In Oct. 2005, the Malaysian government unveiled a new National Automotive Policy (NAP)
to make struggling national car maker Proton more competitive, while offering tax incentives
to foreign car makers to build vehicles in the country.
The government said Proton would receive state funds for research and development
instead of receiving tax breaks regarded by foreign competitors as discriminatory. At the
same time, foreign car makers were offered incentives, such as soft loans and grants to
invest in Malaysia’s car sector.
On the NAP, Malaysia’s Minister of International Trade and Industry (Miti), Datuk Seri
Rafidah Aziz, said a certain portion of the policy contents will be implemented under the
Ninth Malaysia Plan (2006-2010) and part of it under the Third Industrial Master Plan (2006-
2020).
Could one read between the lines of the new policy that Malaysia is trying to gain some
time for implementing a complete reform of Proton and the rest of Malaysia’s car section?
Only the future will tell.
Questions:
1. Outline the main traditional government policies in Malaysia’s automotive sector.
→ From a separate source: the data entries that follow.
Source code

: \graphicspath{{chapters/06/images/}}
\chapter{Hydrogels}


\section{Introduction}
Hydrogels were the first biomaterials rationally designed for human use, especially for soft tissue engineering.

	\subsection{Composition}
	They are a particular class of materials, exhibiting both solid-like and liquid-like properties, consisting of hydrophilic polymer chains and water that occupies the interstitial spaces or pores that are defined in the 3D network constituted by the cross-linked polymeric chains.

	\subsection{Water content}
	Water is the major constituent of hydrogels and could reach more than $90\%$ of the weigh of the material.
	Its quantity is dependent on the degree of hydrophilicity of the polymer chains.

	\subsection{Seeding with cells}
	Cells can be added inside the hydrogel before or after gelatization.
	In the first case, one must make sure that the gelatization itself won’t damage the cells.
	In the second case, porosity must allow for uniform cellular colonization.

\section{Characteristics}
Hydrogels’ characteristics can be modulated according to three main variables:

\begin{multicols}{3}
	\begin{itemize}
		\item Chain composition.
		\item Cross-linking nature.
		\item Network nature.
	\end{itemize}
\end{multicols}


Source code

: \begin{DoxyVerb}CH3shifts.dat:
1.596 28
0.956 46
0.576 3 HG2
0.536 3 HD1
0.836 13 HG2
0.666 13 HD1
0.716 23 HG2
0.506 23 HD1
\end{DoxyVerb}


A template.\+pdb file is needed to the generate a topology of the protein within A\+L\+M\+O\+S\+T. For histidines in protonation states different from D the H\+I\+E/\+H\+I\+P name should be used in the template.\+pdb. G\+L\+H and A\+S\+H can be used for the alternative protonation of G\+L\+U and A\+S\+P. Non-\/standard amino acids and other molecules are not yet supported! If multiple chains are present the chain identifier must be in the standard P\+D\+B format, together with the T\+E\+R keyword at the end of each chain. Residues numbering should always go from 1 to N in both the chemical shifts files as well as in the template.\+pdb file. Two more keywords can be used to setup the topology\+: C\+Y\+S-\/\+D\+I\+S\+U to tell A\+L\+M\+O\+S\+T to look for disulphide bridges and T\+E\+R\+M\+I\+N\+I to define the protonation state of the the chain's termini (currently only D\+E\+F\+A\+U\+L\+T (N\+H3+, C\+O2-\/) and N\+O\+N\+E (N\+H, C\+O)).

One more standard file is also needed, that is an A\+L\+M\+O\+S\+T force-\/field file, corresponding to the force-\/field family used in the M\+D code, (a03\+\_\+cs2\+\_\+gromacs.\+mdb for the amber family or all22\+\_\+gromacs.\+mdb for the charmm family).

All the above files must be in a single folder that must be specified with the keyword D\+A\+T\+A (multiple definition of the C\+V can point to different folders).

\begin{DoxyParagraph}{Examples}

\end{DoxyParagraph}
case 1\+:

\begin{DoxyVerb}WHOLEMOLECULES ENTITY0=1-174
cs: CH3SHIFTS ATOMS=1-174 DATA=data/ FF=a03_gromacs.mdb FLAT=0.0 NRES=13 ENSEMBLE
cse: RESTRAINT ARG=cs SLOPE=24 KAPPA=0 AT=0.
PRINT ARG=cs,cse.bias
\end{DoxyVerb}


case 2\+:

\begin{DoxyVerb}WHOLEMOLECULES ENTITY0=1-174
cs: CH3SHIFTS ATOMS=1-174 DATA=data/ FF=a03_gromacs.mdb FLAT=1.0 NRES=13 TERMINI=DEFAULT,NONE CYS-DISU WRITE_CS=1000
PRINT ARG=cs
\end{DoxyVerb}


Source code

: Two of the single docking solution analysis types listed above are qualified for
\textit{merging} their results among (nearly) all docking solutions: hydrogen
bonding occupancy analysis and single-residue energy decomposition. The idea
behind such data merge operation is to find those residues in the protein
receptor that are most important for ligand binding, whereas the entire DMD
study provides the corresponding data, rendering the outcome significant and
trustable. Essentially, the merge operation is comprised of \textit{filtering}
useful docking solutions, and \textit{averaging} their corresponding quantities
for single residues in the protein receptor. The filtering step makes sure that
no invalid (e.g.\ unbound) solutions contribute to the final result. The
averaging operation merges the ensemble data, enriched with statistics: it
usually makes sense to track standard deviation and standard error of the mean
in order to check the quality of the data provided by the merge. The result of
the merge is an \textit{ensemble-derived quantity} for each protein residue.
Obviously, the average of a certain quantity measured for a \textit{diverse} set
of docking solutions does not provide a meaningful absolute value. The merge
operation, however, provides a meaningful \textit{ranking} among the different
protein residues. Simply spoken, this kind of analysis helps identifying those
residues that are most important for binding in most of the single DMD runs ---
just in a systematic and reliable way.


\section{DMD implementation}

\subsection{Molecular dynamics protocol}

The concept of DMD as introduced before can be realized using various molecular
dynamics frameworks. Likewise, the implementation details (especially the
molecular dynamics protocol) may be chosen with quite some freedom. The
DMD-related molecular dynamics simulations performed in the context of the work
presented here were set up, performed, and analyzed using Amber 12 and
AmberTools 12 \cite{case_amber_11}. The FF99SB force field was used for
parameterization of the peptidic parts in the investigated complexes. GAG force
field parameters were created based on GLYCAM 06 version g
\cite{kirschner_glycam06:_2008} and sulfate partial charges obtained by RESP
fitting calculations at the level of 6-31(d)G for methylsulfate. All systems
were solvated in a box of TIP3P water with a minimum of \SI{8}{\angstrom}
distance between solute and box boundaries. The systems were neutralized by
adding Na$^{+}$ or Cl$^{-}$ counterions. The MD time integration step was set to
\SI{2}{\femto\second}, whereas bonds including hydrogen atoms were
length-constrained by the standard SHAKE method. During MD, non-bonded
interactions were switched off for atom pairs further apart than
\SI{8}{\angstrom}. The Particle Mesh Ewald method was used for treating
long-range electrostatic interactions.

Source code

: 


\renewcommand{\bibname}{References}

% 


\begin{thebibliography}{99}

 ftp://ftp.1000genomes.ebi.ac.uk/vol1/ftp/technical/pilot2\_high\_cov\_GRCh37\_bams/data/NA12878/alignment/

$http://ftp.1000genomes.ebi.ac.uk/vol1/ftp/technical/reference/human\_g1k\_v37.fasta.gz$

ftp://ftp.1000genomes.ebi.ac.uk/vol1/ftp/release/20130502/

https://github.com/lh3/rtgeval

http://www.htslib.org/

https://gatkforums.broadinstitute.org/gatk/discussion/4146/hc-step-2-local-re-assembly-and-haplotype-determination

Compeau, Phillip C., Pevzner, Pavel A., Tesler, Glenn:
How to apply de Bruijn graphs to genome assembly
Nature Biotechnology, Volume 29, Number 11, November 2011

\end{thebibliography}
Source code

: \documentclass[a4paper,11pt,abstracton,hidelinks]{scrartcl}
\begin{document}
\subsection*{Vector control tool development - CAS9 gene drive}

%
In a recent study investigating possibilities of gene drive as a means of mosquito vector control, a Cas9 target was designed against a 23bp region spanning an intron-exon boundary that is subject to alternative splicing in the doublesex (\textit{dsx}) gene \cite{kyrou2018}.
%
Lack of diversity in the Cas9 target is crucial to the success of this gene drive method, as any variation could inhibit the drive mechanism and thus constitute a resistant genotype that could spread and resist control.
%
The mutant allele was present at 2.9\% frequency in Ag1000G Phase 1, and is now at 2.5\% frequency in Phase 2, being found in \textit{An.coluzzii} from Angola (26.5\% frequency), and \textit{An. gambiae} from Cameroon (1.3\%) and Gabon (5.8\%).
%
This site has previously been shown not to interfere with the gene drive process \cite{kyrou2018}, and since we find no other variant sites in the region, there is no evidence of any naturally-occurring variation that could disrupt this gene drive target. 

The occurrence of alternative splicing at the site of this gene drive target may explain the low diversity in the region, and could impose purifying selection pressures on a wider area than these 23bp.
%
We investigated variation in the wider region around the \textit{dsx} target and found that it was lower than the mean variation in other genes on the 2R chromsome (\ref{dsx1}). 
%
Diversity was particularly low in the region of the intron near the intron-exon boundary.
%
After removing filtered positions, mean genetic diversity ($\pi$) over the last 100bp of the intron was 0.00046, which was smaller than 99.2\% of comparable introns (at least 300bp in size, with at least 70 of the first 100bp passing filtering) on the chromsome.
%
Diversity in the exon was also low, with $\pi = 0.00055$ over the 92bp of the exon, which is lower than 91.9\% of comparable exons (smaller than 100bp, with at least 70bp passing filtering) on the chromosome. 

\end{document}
2. What are Proton’s main opportunities and threats, as a result of the establishment of
AFTA? Discuss.

3. Which policy would serve Proton and the Malaysian economy better: a continuation
of protectionism or a complete trade liberalisation?

4. What market entry strategy (e.g. exporting, foreign direct investment, licensing)
would you recommended to an Australian automotive company in relation to Malaysia?
Explain.

5. Assuming the finalisation of an Australia-Malaysia Free Trade Agreement, what are


the potential threats and benefits from the bilateral FTA for Australian car makers.